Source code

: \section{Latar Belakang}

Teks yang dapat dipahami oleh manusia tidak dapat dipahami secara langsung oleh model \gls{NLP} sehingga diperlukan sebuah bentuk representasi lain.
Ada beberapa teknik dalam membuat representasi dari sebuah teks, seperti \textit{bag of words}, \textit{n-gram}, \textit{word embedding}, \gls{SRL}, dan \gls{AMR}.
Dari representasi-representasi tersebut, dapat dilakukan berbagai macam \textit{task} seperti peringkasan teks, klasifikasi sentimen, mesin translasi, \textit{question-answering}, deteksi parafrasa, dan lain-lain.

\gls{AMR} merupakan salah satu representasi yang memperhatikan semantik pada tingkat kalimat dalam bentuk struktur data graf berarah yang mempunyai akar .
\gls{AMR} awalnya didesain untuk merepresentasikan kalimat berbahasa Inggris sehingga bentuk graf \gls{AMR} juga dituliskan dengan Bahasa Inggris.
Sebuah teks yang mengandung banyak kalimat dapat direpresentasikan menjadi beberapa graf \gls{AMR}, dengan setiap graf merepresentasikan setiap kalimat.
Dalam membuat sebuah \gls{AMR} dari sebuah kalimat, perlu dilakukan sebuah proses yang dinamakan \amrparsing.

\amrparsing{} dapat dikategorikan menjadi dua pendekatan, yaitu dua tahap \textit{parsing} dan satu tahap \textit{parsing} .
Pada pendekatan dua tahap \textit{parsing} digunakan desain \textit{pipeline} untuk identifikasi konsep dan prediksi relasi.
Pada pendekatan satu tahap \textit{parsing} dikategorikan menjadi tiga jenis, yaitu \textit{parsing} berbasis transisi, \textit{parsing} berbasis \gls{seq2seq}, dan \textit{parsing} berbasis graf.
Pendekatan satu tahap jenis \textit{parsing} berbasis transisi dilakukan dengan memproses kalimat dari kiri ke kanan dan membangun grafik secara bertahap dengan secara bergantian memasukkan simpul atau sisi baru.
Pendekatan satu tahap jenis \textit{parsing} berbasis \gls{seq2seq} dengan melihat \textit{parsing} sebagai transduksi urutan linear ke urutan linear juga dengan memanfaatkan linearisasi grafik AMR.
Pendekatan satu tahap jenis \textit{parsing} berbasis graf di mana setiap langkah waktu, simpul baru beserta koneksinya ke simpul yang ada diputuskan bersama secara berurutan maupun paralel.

* WORK ORDER:
Everything from the line holding "Pada pendekatan satu" through the last line of the entries should be retyped exactly, with no other lines.

* EXERCISE ANSWER:
Pada pendekatan satu tahap \textit{parsing} dikategorikan menjadi tiga jenis, yaitu \textit{parsing} berbasis transisi, \textit{parsing} berbasis \gls{seq2seq}, dan \textit{parsing} berbasis graf.
Pendekatan satu tahap jenis \textit{parsing} berbasis transisi dilakukan dengan memproses kalimat dari kiri ke kanan dan membangun grafik secara bertahap dengan secara bergantian memasukkan simpul atau sisi baru.
Pendekatan satu tahap jenis \textit{parsing} berbasis \gls{seq2seq} dengan melihat \textit{parsing} sebagai transduksi urutan linear ke urutan linear juga dengan memanfaatkan linearisasi grafik AMR.
Pendekatan satu tahap jenis \textit{parsing} berbasis graf di mana setiap langkah waktu, simpul baru beserta koneksinya ke simpul yang ada diputuskan bersama secara berurutan maupun paralel.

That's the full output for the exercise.